Inhibition of ciliogenesis in alveolar epithelial cell lines

A549, human type II alveolar epithelial cell lines were obtained from the Korea Cell Line Bank (Korea) and the American Type Culture Collection (ATCC, USA). The cell was grown in an RPMI1640 medium supplemented with 10% FBS and 1% penicillin/streptomycin at 37°C in a 5% CO2 atmosphere. Cells were seeded in two 6-well plates. To inhibit ciliogenesis, knockdown of KIF3A was performed using small interference RNA (siRNA) transfection into A549. A549 cells were transfected with siRNA KIF3A using Lipofectamine™ RNAiMAX Transfection Reagent (Invitrogen) according to the manufacturer’s instructions. Experiments for primary cilia analysis were performed in serum starvation, because serum starvation is commonly used to induce ciliogenesis in cultured cells. To confirm the efficacy of siRNA KIF3A, we performed qRT-PCR and examined primary cilia by immunofluorescence staining. Experiments were done in triplicate.

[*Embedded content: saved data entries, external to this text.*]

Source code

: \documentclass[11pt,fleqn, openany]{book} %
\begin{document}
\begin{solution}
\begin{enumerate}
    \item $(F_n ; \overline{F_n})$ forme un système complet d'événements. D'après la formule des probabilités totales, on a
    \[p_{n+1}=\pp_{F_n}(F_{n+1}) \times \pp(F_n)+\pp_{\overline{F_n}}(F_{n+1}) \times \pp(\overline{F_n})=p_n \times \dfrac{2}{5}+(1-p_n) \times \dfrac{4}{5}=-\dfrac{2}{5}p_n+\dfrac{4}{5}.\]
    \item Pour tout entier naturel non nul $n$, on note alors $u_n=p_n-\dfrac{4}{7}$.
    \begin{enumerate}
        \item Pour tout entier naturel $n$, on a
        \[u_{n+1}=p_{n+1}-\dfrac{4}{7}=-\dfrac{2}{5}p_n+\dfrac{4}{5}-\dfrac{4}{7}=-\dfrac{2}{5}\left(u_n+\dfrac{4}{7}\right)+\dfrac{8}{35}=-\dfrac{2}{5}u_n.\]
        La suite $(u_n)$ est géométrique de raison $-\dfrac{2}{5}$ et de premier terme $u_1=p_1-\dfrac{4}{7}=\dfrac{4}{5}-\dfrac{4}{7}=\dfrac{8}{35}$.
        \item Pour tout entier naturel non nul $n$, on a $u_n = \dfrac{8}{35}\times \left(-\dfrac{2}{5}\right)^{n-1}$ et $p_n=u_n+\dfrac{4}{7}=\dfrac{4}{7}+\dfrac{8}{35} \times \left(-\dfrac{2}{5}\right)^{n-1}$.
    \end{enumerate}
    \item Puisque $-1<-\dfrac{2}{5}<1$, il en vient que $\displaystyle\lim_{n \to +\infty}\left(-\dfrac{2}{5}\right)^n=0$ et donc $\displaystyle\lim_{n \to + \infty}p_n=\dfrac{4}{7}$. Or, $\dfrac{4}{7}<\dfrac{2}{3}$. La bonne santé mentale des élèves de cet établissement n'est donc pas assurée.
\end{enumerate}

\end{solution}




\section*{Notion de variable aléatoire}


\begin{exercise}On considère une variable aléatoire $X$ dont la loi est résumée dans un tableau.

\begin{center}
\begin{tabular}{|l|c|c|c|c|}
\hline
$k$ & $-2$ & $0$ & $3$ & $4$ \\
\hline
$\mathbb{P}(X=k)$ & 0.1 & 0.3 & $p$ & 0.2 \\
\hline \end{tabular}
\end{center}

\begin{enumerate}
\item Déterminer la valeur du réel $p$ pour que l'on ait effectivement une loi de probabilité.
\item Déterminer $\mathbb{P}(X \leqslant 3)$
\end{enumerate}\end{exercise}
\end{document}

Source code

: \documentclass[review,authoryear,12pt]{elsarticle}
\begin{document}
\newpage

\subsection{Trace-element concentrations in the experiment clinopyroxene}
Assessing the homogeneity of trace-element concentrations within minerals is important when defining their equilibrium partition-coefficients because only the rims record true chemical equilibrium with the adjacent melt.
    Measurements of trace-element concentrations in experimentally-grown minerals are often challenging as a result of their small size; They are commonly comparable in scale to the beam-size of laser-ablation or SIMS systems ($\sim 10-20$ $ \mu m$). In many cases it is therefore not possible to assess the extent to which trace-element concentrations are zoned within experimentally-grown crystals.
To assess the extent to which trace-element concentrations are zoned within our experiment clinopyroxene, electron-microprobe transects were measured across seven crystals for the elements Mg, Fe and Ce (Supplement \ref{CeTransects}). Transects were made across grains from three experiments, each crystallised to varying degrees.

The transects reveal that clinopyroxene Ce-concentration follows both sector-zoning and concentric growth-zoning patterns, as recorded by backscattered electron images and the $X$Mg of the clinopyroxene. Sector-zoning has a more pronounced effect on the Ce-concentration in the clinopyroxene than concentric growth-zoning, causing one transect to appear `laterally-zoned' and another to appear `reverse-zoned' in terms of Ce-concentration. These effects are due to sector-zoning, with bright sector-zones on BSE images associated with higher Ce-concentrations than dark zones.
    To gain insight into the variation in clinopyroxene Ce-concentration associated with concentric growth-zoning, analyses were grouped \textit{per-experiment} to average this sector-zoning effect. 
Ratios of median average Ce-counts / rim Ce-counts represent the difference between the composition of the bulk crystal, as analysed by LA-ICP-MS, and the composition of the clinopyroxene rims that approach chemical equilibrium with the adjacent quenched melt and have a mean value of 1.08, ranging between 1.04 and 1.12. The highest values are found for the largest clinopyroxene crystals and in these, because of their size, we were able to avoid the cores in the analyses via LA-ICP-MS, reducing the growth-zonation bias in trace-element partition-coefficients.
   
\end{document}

Analysis of cilia frequency and length in cell lines and lung tissue

The frequency of ciliated cells in lung tissue was determined by counting GT335-positive cilia in 1000 nuclei of alveolar (marked by cytokeratin) or fibroblast (marked by vimentin) cells. However, since there are a few fibroblasts in the normal alveolar septae, only 100 fibroblasts were counted. Primary cilia were manually counted. Primary cilia length was measured using the length measurement tool within the software package (Olympus Corp.). Serial 10 images were captured by adjusting the focus of the 7 μm-thick tissue. Following capture, the 10 images were combined into a picture to allow measurement of the entire length of primary cilia. At least 100 primary cilia were measured to determine the average ciliary length.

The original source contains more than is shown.